Can 99291 and 99238 be billed for the same day if the patient passes away (it's critical care if that makes a difference)? I've been reading conflicting information about it.
I just found an MLN Booklet MLN006764 August 2023 Evaluation and Management Services Guide which provides specific information on when you can code critical care codes 99291-292 on the same day as another E&M service. Towards the bottom of page 5 it states the following:

Critical Care & Other Same-Day E/M Visits Starting February 15, 2022, you may bill hospital E/M visits the same day as critical care services in certain circumstances.
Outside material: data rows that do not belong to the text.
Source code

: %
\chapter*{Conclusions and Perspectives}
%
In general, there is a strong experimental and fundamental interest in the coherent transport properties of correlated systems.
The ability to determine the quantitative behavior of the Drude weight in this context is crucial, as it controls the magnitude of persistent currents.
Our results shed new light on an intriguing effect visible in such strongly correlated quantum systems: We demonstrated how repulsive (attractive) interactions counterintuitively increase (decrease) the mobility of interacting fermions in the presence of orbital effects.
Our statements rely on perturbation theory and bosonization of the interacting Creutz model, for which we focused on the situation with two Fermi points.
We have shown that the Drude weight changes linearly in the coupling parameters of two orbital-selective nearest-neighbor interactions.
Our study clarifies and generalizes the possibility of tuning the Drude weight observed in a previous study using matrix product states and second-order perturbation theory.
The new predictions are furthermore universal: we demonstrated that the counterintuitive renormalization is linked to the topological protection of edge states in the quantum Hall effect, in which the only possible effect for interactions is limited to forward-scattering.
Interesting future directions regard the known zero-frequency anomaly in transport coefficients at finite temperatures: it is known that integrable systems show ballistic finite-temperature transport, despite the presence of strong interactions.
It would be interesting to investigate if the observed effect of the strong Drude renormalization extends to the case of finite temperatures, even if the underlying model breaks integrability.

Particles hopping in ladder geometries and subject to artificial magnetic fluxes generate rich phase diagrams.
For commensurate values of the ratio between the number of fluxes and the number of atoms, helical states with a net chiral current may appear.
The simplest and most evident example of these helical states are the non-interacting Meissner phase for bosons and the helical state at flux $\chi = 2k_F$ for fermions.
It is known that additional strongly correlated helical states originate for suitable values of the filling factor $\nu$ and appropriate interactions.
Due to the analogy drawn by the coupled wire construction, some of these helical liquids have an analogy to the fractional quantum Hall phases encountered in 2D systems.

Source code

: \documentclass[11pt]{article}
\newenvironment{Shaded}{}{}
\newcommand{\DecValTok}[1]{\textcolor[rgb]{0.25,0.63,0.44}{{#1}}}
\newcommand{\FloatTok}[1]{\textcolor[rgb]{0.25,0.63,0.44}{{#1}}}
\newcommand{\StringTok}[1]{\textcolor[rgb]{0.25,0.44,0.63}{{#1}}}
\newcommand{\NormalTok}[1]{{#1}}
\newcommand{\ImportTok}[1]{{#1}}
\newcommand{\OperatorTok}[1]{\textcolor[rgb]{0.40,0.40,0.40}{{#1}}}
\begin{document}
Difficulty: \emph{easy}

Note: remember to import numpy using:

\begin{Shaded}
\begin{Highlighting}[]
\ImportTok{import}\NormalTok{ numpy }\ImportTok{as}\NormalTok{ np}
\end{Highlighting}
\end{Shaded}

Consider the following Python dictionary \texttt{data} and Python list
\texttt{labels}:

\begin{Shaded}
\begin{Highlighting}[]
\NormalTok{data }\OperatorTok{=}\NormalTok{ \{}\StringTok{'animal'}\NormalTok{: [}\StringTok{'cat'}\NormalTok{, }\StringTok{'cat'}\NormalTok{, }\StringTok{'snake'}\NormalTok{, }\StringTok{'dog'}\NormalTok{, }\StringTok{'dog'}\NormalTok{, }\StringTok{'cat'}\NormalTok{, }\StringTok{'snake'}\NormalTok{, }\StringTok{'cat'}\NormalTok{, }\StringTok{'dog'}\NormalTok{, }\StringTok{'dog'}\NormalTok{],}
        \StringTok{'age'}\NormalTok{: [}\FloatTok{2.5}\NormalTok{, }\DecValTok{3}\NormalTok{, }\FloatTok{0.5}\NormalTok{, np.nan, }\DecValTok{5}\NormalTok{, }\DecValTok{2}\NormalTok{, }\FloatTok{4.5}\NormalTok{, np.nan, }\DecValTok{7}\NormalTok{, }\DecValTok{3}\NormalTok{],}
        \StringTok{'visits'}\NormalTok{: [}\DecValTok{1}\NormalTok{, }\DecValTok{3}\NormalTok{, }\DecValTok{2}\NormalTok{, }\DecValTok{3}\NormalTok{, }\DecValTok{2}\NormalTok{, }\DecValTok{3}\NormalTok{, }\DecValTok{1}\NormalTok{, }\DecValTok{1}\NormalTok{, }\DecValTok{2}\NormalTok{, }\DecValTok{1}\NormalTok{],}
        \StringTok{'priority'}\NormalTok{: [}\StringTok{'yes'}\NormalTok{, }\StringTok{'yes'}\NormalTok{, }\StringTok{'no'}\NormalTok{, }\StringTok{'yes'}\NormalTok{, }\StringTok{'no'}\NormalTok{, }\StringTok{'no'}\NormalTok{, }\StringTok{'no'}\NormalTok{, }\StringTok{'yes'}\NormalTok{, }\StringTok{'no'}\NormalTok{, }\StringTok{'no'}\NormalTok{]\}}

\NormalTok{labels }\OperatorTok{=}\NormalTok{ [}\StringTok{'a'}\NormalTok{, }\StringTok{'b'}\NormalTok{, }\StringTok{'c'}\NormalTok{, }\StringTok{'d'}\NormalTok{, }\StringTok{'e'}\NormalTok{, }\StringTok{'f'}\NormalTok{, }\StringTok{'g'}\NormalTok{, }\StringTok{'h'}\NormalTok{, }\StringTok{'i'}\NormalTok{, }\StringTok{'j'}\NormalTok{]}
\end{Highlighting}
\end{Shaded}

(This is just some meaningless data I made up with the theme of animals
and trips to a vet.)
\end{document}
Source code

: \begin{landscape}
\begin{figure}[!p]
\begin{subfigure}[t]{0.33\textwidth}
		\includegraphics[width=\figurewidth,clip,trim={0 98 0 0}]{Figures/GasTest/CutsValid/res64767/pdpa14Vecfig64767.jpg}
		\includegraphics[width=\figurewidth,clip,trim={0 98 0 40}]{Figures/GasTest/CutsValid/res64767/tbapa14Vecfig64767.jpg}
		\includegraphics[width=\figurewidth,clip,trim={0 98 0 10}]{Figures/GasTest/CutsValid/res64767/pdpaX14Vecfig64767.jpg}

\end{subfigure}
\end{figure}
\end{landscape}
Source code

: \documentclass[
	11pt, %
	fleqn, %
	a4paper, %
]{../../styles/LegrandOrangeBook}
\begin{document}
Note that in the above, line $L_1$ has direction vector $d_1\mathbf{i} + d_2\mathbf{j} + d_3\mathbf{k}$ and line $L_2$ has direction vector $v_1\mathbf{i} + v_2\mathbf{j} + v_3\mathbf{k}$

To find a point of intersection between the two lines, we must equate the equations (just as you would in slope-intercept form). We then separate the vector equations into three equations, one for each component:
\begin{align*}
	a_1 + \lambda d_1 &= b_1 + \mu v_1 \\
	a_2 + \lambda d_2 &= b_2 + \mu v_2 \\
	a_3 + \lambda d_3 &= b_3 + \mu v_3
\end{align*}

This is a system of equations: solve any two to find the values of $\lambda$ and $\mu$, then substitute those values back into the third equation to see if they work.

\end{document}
See CR 12543.​
For other E/M services billed for the same patient on the same date as a critical care service, document that the service is:​
Provided before the critical care service at a time when the patient didn’t require critical care
● Medically necessary​
● Separate and distinct, with no duplicative elements from the critical care service provided later in the day​
Use modifier 25 (same-day significant, separately identifiable E/M service) on the claim when you report critical care services unrelated to the service or procedure that you perform on the same day. You must also document the medical record with the relevant criteria for the respective E/M service you’re reporting.​

In your case the provider would've had to provide the 99238 discharge management services prior to the patient taking a turn for the worse. At which point the provider would've then begun to provide critical care services to the patient, followed by the patient passing away during the course of critical care treatment.

These are time based codes so the documentation is uber important. I'm guessing this is going to be a tricky case and the provider's documentation is going to have to be very detailed about the order of events of their care of the patient that day. Including the time spent on the discharge management code 99238, followed by the time spent providing critical care services billed with 99291. The provider would need to have completed their discharge management services and then before the patient leaves the hospital their condition would need to deteriorate to the point that the provider begins to render critical care services 99291 to the patient and the eventual death of the patient.